NBA scores 2016: The Thunder can’t prove anything in the regular season

Oklahoma City picked up another solid win against a West playoff team, so why does it feel so boring?

Mark D. Smith-USA TODAY Sports

There's really nothing the Oklahoma City Thunder can do that's impressive anymore.

They won Friday, pulling away late from the Houston Rockets, a fellow West playoff team, to secure a 116-108 victory. That final score pushed them to 36-13, staying firmly planted both as the No. 3 seed in the conference and the No. 3 team in the NBA, with a winning percentage just a couple ticks higher than the Cleveland Cavaliers. But despite Russell Westbrook's manic triple-double, and despite Kevin Durant's 33 points on a systematically destructive 18 shots, it all feels so bland, so predestined. This is just what the Thunder do -- win a whole bunch of Western Conference games -- before falling short of a title somewhere in May.

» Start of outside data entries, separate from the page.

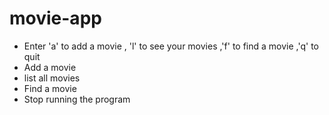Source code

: # movie-app

- Enter 'a' to add a movie , 'l' to see your movies ,'f' to find a movie ,'q' to quit
- Add a movie 
- list all movies
- Find a movie
- Stop running the program
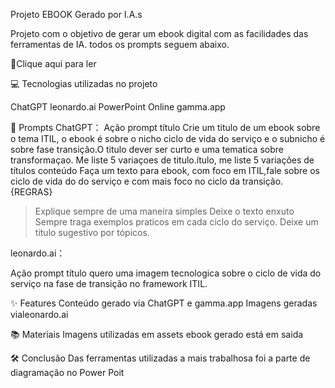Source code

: Projeto EBOOK Gerado por I.A.s

Projeto com o objetivo de gerar um ebook digital com as facilidades das ferramentas de IA. todos os prompts seguem abaixo.

📕Clique aqui para ler

💻 Tecnologias utilizadas no projeto

ChatGPT
leonardo.ai
PowerPoint Online
gamma.app

🧠 Prompts
ChatGPT：
Ação	prompt
título	Crie um titulo de um ebook sobre o tema ITIL, o ebook é sobre o nicho ciclo de vida do serviço e o subnicho é sobre fase transição.O titulo dever ser curto  e uma tematica sobre transformaçao. Me liste 5 variaçoes de titulo.ítulo, me liste 5 variações de títulos
conteúdo Faça um texto para ebook, com foco  em ITIL,fale sobre os ciclo de vida do do serviço  e com mais foco no ciclo da  transição.
{REGRAS}

> Explique sempre de uma maneira simples
> Deixe o texto enxuto
> Sempre traga exemplos praticos  em cada ciclo do serviço.
> Deixe um titulo sugestivo por tópicos.
> 
leonardo.ai：

Ação	prompt
título	 quero uma imagem tecnologica sobre o ciclo de vida do serviço na fase de transição no framework ITIL.

✨ Features
Conteúdo gerado via ChatGPT  e gamma.app
Imagens geradas vialeonardo.ai

📚 Materiais
Imagens utilizadas em assets
ebook gerado  está em saida

🛠️ Conclusão
Das ferramentas utilizadas a mais trabalhosa foi a parte de diagramação no Power Poit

It's the fate of playing in the same conference as two historically great teams, which both have championship pedigrees. There's the reigning champion Warriors, on a path to achieving the greatest regular season ever. The San Antonio Spurs aren't far behind, and they won the title the year before that -- plus four more strewn throughout the past decade and a half. The Thunder aren't rising stars or an emerging powerhouse, they're just the Thunder, a team we've seen in the playoffs for the past five years now. If it hasn't happened in five years, why would it happen now? That's what it feels like, anyway. Durant and Westbrook could be playing the best basketball of their career -- they basically are -- but they've lost the attention of their audience.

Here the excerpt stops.